« Ouattara, l'éternel trahi… » : une analyse politique du journaliste camerounais Saïd Penda relative aux relations entre Ouattara, Soro, Bédié et Gbagbo.
La carrière politique d'Alassane Ouattara est jalonnée de trahisons de la quasi-totalité de ceux avec qui il a été en alliance. Quand Henri Konan Bédié arrive au pouvoir et attise les tensions avec sa politique dite de « l'ivoirité », qui exclut les ressortissants du nord de la Côte d'Ivoire, Alassane Ouattara s'allie à Laurent Gbagbo.
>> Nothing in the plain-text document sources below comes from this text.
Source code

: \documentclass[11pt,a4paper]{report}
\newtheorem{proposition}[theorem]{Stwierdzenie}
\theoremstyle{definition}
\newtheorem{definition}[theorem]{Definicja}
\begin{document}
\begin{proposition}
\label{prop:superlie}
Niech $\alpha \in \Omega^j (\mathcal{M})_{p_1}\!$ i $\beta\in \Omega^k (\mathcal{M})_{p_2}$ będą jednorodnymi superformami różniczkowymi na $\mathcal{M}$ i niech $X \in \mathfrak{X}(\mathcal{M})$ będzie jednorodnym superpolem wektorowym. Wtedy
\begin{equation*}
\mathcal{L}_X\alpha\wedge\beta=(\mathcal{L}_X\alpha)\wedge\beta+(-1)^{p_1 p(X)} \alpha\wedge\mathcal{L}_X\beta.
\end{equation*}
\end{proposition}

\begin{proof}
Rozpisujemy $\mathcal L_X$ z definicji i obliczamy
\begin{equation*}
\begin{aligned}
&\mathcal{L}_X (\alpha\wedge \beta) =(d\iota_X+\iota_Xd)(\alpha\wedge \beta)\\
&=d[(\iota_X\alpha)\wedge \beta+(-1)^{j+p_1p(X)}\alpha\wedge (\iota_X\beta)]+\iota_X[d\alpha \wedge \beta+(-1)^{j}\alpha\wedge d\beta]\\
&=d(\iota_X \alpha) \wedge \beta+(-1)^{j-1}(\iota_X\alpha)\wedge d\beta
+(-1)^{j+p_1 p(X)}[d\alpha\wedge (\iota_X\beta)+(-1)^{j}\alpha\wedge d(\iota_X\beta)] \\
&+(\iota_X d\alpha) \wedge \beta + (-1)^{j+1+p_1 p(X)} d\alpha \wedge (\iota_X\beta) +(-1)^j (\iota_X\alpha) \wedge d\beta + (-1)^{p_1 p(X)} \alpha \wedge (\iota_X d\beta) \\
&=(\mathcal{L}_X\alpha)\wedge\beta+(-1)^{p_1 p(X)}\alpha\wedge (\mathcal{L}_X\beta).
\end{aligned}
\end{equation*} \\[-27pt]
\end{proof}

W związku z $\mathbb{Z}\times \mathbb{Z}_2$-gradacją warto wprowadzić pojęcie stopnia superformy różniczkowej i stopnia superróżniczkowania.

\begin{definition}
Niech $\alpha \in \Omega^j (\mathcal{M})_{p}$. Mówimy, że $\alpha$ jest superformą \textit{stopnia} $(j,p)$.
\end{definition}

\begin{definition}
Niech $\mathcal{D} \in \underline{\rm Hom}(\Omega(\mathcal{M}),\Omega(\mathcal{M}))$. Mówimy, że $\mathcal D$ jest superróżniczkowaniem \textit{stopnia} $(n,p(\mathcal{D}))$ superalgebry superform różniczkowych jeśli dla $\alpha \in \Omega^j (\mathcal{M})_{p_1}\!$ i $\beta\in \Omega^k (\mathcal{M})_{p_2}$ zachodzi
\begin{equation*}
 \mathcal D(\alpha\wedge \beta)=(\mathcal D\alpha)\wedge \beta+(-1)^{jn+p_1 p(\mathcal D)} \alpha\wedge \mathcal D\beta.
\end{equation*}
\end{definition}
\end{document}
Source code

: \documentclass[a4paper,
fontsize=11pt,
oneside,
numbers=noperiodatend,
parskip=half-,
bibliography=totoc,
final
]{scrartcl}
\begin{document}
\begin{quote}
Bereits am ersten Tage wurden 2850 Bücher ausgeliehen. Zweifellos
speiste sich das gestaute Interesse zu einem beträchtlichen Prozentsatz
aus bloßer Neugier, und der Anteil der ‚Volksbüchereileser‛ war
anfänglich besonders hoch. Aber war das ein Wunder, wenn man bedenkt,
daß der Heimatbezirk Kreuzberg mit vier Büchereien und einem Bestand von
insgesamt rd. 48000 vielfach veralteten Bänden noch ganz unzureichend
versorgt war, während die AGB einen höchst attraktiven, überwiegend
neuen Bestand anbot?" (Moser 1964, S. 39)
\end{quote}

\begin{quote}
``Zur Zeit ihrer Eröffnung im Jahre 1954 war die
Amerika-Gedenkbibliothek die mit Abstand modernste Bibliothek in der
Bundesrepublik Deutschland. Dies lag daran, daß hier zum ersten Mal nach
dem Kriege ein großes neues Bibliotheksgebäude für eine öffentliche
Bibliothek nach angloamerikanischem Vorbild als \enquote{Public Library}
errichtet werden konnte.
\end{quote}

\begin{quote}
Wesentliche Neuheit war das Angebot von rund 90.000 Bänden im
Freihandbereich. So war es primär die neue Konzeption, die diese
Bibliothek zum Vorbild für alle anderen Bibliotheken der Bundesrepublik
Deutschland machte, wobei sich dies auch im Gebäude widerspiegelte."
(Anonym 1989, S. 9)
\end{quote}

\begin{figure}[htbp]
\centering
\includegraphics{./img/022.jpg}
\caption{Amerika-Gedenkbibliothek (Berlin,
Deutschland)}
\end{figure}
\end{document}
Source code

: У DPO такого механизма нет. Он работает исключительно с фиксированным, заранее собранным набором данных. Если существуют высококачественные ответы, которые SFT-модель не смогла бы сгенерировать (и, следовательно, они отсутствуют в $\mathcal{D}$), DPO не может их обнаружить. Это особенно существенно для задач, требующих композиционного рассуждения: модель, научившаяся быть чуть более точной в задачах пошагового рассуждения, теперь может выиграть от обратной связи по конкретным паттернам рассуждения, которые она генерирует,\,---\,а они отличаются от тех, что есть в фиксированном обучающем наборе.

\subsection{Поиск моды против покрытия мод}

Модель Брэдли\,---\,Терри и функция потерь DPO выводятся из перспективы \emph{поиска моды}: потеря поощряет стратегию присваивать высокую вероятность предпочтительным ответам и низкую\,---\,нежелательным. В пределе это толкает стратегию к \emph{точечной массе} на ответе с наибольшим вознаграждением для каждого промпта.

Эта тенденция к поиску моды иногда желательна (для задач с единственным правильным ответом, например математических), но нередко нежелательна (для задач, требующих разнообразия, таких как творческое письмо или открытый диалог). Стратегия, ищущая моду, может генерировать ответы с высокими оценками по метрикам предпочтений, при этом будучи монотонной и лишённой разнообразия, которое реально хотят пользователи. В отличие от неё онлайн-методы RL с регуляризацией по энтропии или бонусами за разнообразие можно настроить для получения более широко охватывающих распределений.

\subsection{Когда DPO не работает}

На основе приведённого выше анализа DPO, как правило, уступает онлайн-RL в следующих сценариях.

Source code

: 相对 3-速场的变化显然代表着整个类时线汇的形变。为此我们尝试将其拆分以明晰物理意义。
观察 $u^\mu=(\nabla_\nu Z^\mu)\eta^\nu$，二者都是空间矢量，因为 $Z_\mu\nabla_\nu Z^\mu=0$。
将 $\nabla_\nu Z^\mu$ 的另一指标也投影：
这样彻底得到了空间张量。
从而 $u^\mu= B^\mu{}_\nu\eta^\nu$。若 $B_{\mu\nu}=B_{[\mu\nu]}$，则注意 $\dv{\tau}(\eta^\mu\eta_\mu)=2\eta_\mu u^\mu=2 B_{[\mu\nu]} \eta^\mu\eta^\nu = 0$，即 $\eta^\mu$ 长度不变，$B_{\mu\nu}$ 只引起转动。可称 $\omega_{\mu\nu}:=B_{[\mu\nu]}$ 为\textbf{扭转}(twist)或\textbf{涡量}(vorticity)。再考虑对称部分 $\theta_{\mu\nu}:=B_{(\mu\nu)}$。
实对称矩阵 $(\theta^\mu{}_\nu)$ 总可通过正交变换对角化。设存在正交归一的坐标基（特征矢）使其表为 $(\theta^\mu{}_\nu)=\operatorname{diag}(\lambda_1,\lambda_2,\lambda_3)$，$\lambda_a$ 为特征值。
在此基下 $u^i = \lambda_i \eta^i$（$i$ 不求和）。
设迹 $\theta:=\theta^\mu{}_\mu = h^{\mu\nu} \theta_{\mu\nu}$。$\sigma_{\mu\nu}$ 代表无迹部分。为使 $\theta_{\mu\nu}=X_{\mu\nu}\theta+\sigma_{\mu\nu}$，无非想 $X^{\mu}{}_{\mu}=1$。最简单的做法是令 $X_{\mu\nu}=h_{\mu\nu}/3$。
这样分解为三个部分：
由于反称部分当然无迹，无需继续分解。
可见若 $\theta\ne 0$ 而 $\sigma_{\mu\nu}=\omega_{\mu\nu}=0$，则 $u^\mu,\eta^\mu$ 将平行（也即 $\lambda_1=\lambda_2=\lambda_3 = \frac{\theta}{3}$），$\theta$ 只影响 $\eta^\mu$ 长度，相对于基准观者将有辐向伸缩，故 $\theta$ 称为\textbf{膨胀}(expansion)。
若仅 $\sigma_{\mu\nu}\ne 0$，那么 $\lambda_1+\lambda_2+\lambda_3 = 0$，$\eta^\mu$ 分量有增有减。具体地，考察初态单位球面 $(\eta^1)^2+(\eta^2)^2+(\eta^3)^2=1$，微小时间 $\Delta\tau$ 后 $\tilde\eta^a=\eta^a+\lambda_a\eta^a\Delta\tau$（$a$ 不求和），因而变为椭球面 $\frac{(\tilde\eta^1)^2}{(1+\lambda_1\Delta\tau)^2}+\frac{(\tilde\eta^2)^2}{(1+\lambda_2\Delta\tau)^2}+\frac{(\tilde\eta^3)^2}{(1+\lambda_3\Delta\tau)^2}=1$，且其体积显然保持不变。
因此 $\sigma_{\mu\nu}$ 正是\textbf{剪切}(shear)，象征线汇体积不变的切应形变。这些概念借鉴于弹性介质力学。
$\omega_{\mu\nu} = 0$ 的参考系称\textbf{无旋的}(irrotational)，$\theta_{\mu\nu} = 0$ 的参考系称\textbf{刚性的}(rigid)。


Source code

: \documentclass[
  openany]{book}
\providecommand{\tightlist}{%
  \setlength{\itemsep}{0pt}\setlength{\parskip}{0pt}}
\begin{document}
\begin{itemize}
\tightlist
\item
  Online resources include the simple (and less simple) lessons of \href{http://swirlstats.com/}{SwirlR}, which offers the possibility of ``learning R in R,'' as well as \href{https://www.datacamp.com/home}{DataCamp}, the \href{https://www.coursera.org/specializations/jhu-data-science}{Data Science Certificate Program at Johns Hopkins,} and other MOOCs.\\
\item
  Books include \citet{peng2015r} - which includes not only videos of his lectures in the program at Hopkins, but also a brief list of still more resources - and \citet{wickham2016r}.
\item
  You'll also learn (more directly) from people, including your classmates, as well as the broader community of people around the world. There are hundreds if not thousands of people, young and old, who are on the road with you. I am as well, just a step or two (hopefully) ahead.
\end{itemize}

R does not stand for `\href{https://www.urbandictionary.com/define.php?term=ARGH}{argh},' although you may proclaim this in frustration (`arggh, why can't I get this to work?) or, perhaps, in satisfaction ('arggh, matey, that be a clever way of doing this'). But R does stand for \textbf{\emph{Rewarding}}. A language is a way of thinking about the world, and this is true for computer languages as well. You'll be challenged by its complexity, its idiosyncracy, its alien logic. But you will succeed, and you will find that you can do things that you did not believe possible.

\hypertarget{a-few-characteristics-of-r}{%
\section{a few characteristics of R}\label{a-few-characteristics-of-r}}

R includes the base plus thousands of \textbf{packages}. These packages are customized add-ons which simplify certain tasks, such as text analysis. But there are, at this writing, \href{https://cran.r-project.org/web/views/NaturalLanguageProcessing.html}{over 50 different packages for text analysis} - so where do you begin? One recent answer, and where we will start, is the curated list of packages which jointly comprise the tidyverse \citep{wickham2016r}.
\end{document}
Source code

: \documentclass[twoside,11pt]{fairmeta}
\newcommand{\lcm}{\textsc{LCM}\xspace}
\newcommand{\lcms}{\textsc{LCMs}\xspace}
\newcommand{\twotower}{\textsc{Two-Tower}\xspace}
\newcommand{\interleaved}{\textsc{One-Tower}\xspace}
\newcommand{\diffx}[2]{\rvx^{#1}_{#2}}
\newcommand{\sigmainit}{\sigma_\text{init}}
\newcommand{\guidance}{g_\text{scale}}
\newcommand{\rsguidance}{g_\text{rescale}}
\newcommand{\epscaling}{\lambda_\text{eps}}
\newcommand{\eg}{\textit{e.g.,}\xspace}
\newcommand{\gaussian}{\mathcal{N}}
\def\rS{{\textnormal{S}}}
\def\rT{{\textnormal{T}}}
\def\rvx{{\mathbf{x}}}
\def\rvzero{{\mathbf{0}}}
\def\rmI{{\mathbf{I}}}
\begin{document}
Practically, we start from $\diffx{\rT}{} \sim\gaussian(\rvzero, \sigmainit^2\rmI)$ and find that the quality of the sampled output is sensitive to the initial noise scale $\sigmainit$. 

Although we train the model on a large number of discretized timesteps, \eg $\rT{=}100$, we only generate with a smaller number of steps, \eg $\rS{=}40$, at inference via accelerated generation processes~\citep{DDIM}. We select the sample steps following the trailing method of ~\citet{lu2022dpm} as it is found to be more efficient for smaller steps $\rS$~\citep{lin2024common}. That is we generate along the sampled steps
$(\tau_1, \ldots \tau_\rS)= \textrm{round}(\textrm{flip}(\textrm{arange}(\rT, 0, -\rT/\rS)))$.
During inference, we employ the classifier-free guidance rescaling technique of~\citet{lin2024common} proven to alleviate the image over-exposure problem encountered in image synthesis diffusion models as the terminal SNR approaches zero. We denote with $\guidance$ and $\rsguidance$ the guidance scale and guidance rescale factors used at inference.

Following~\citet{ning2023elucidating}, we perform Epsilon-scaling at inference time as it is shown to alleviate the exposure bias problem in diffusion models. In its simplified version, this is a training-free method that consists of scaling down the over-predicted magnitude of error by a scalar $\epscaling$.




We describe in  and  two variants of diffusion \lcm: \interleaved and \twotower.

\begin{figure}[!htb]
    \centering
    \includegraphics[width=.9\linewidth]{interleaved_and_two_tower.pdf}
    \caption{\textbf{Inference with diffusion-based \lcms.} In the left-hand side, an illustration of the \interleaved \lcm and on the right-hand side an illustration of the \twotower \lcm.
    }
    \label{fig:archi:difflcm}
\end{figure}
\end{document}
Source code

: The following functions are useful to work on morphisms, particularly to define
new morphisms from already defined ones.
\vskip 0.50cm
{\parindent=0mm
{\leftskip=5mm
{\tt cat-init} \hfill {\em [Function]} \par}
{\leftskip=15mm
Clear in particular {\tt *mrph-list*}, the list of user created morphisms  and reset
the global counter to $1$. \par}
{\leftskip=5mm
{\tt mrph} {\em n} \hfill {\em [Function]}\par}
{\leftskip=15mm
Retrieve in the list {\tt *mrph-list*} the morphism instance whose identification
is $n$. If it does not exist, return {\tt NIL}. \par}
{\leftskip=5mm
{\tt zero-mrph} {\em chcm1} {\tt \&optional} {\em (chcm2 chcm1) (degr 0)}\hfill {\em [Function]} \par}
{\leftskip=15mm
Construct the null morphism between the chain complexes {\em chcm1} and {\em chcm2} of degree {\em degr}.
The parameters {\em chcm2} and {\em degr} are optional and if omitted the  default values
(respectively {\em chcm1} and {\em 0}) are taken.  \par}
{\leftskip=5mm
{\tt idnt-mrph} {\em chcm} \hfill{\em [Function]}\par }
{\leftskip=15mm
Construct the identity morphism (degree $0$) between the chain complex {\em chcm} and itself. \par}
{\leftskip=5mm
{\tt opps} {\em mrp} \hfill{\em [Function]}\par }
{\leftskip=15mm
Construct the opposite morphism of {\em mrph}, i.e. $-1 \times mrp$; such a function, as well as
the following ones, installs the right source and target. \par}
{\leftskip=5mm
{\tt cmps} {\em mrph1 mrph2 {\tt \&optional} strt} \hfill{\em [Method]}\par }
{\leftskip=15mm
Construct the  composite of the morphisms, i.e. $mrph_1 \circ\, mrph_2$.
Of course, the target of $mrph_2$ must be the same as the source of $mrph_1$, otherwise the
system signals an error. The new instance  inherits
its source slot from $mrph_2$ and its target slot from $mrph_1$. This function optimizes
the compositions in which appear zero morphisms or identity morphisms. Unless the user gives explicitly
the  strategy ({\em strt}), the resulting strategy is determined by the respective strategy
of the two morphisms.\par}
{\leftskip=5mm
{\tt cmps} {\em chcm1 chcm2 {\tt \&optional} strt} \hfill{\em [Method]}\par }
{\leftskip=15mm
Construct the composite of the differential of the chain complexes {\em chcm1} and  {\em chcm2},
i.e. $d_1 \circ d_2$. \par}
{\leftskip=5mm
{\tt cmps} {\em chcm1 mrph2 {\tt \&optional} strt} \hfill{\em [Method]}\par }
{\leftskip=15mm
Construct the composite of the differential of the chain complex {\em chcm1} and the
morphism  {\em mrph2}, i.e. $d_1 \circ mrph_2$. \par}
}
Le RDR d'Alassane Ouattara et le FPI (Front Populaire Ivoirien) du futur criminel de guerre créé le « Front Républicain ». Un témoin de cette période, ancien du parti de Laurent Gbagbo, que j'ai rencontré explique qu'à cette période le président Ouattara – reconnu pour sa légendaire générosité – paie jusqu'aux soins de santé de Gbagbo et ses enfants.
Sans compter que c'est M. Ouattara qui prend en charge toutes les missions et activités politiques des deux partis alliés. Alors que le xénophobe et tribaliste Bédié mène une cabale anti-Ouattara à qui on dénie sa nationalité ivoirienne, c'est l'époque où le roublard Gbagbo ne jurait que par Alassane Ouattara et clamait urbi et orbi : « aucun homme politique n'est plus ivoirien que Ouattara dont la généalogie et la filiation sont parfaitement traçables ».
Mais arrivé au pouvoir, Gbagbo déchire le « Pacte Républicain » qui le lie à M. Ouattara. Là où Bédié s'était limité à des brimades administratives et à de la violence verbale, Gbagbo monte d'un palier en injectant de la violence physique dans la politique anti-Ouattariste. Il ira jusqu'à attenter à la vie d'Alassane Ouattara, contraint à un exil qui durera quelques années.
C'est la première fois que le président Ouattara est trahi, mais ce ne sera pas la dernière.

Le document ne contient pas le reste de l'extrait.